The agency receives many of its dispositions electronically, which is more reliable and quicker than the previous method of receiving them in the mail.
"I think it's safe to say we're at a higher compliance rate than ever before in our history," added Tom Stickrath, BCI superintendent.
The method's limitations mean someone with a less than scrupulous history can end up coming back clean, which is the recent case of a Whipple woman who wound up getting caught stealing pain medication and checks from an 82-year-old woman in her care.
A search of Samantha J. Hardie on Marietta Municipal Court's website brings up more than two dozen charges, a mix of convictions and dismissals. According to her pre-sentence investigation, Hardie had previously spent time in prison on a felony.

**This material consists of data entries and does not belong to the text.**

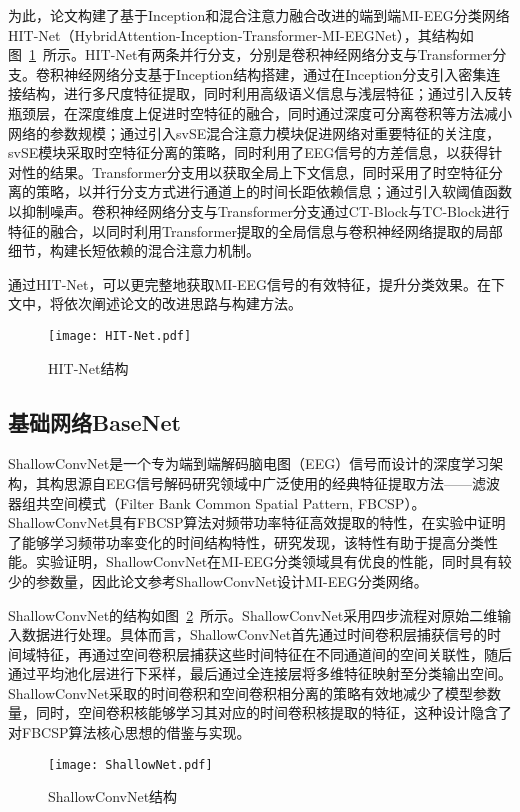 为此，论文构建了基于Inception和混合注意力融合改进的端到端MI-EEG分类网络HIT-Net（HybridAttention-Inception-Transformer-MI-EEGNet），其结构如图~\ref{fig:HIT}~所示。HIT-Net有两条并行分支，分别是卷积神经网络分支与Transformer分支。卷积神经网络分支基于Inception结构搭建，通过在Inception分支引入密集连接结构，进行多尺度特征提取，同时利用高级语义信息与浅层特征；通过引入反转瓶颈层，在深度维度上促进时空特征的融合，同时通过深度可分离卷积等方法减小网络的参数规模；通过引入svSE混合注意力模块促进网络对重要特征的关注度，svSE模块采取时空特征分离的策略，同时利用了EEG信号的方差信息，以获得针对性的结果。Transformer分支用以获取全局上下文信息，同时采用了时空特征分离的策略，以并行分支方式进行通道上的时间长距依赖信息；通过引入软阈值函数以抑制噪声。卷积神经网络分支与Transformer分支通过CT-Block与TC-Block进行特征的融合，以同时利用Transformer提取的全局信息与卷积神经网络提取的局部细节，构建长短依赖的混合注意力机制。

通过HIT-Net，可以更完整地获取MI-EEG信号的有效特征，提升分类效果。在下文中，将依次阐述论文的改进思路与构建方法。

\begin{figure}
    \centering
    \texttt{[image: HIT-Net.pdf]}
    \caption{HIT-Net结构}
    \label{fig:HIT}
\end{figure}

\subsection{基础网络BaseNet}

ShallowConvNet\cite{schirrmeister2017deep}是一个专为端到端解码脑电图（EEG）信号而设计的深度学习架构，其构思源自EEG信号解码研究领域中广泛使用的经典特征提取方法——滤波器组共空间模式（Filter Bank Common Spatial Pattern, FBCSP）\cite{ang2008filter}。ShallowConvNet具有FBCSP算法对频带功率特征高效提取的特性，在实验中证明了能够学习频带功率变化的时间结构特性\cite{schirrmeister2017deep}，研究发现，该特性有助于提高分类性能\cite{sakhavi2015parallel}。实验证明，ShallowConvNet在MI-EEG分类领域具有优良的性能\cite{lawhern2018eegnet}，同时具有较少的参数量，因此论文参考ShallowConvNet设计MI-EEG分类网络。

ShallowConvNet的结构如图~\ref{fig:ShallowConvNet}~所示。ShallowConvNet采用四步流程对原始二维输入数据进行处理。具体而言，ShallowConvNet首先通过时间卷积层捕获信号的时间域特征，再通过空间卷积层捕获这些时间特征在不同通道间的空间关联性，随后通过平均池化层进行下采样，最后通过全连接层将多维特征映射至分类输出空间。ShallowConvNet采取的时间卷积和空间卷积相分离的策略有效地减少了模型参数量，同时，空间卷积核能够学习其对应的时间卷积核提取的特征，这种设计隐含了对FBCSP算法核心思想的借鉴与实现。
\begin{figure}
    \centering
    \texttt{[image: ShallowNet.pdf]}
    \caption{ShallowConvNet结构}
    \label{fig:ShallowConvNet}
\end{figure}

But the background check performed on Hardie by Foster Bridge Inc. came back 100 percent clean, said Registered Nurse Linda Knapp, the agency's nursing supervisor.

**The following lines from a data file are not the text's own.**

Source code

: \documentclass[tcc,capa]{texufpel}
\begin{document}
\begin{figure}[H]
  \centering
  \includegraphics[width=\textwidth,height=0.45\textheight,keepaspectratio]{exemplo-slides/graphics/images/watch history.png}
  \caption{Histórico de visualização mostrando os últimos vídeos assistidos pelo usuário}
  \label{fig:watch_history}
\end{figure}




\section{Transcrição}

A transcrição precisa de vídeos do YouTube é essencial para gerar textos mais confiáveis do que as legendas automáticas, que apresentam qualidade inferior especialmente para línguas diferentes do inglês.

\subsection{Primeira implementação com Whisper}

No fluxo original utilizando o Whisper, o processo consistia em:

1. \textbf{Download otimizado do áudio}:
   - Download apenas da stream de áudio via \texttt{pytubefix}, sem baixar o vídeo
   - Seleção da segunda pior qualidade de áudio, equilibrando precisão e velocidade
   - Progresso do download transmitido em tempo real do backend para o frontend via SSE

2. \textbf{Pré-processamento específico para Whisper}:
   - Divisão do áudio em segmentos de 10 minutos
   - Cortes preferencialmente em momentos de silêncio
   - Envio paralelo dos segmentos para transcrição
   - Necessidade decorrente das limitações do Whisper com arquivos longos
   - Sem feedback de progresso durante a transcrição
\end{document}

"You can sit around and interview someone for hours, but we do really rely on the criminal background checks to be accurate," said Knapp.
Foster Bridge follows all requirements, the six free checks and state or federal background, before hiring. But after the recent case, Knapp has a growing concern for how criminal incidents can go undetected.

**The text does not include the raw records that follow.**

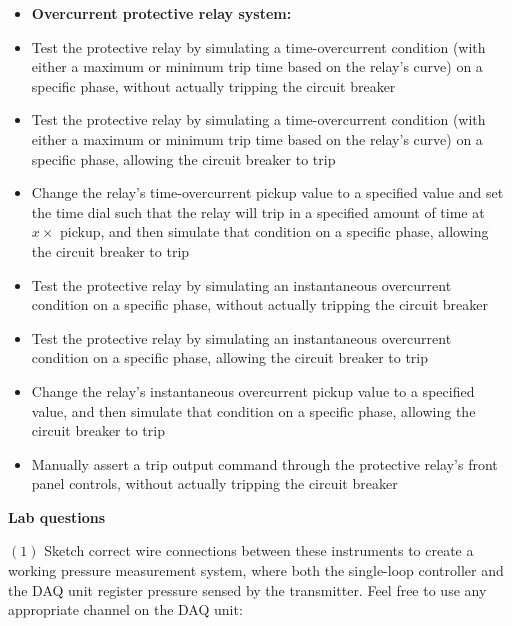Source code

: \vskip 10pt

\filbreak

\begin{itemize}
\item{} {\bf Overcurrent protective relay system:}
\item{} Test the protective relay by simulating a time-overcurrent condition (with either a maximum or minimum trip time based on the relay's curve) on a specific phase, without actually tripping the circuit breaker
\item{} Test the protective relay by simulating a time-overcurrent condition (with either a maximum or minimum trip time based on the relay's curve) on a specific phase, allowing the circuit breaker to trip
\item{} Change the relay's time-overcurrent pickup value to a specified value and set the time dial such that the relay will trip in a specified amount of time at $x \times$ pickup, and then simulate that condition on a specific phase, allowing the circuit breaker to trip
\item{} Test the protective relay by simulating an instantaneous overcurrent condition on a specific phase, without actually tripping the circuit breaker
\item{} Test the protective relay by simulating an instantaneous overcurrent condition on a specific phase, allowing the circuit breaker to trip
\item{} Change the relay's instantaneous overcurrent pickup value to a specified value, and then simulate that condition on a specific phase, allowing the circuit breaker to trip
\item{} Manually assert a trip output command through the protective relay's front panel controls, without actually tripping the circuit breaker
\end{itemize}












\vfil \eject

\noindent
{\bf Lab questions}

\vskip 20pt

\item{$(1)$} Sketch correct wire connections between these instruments to create a working pressure measurement system, where both the single-loop controller and the DAQ unit register pressure sensed by the transmitter.  Feel free to use any appropriate channel on the DAQ unit:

"I've already discussed the cracks with the Area Agency on Aging to see if we could put our heads together," she said.
Yeomans said her company has filled in the cracks by performing additional cross-checks that are not required.
"We use a more old-fashioned method as well. We do Social Security traces and alias searches. Then you go to every jurisdiction that comes up in a search and do a kind of manual search in that jurisdiction," she said.
The method is not cheap, and Yeomans admits it is made possible through the company's vast network of more than 700 nationwide offices.
Locally, the O'Neill Center makes use of Marietta Municipal Court's free online record search, said executive director Connie Huntsman.
"That's the first place we go, then we immediately start into the six free background checks we know are available," she said.
The O'Neill Center runs the check on every staff member, including those who go into individuals' homes.
Marietta resident Bonnie Cronin, 67, uses the O'Neill Center Homemakers service and said she has always been confident in the trustworthiness of those in her home.
"I've had about three different homemakers over the four years. I've trusted them all and have not been given any reason not to," she said.
Cronin said she appreciates the effort the O'Neill Center puts into educating seniors on potential scams and predators.
"I do believe the elderly are sometimes not educated enough to check things out. The O'Neill Center does educate its clients on being cautious, what to look for and what information not to give out," she said.
But many in the industry would favor additional safechecks.
"BCI is the resource available to us, so we have to trust that. But there's no reason we shouldn't investigate further and use all the resources available," said Huntsman.
More accurate reporting would also go a long way, said Yeomans.
"There's not a lot of control over jurisdictions reporting to some of these agencies," she said.
Yeomans said she thinks a good next step would be for legislators to better inform themselves of current methods and how far the accuracy of those methods extends.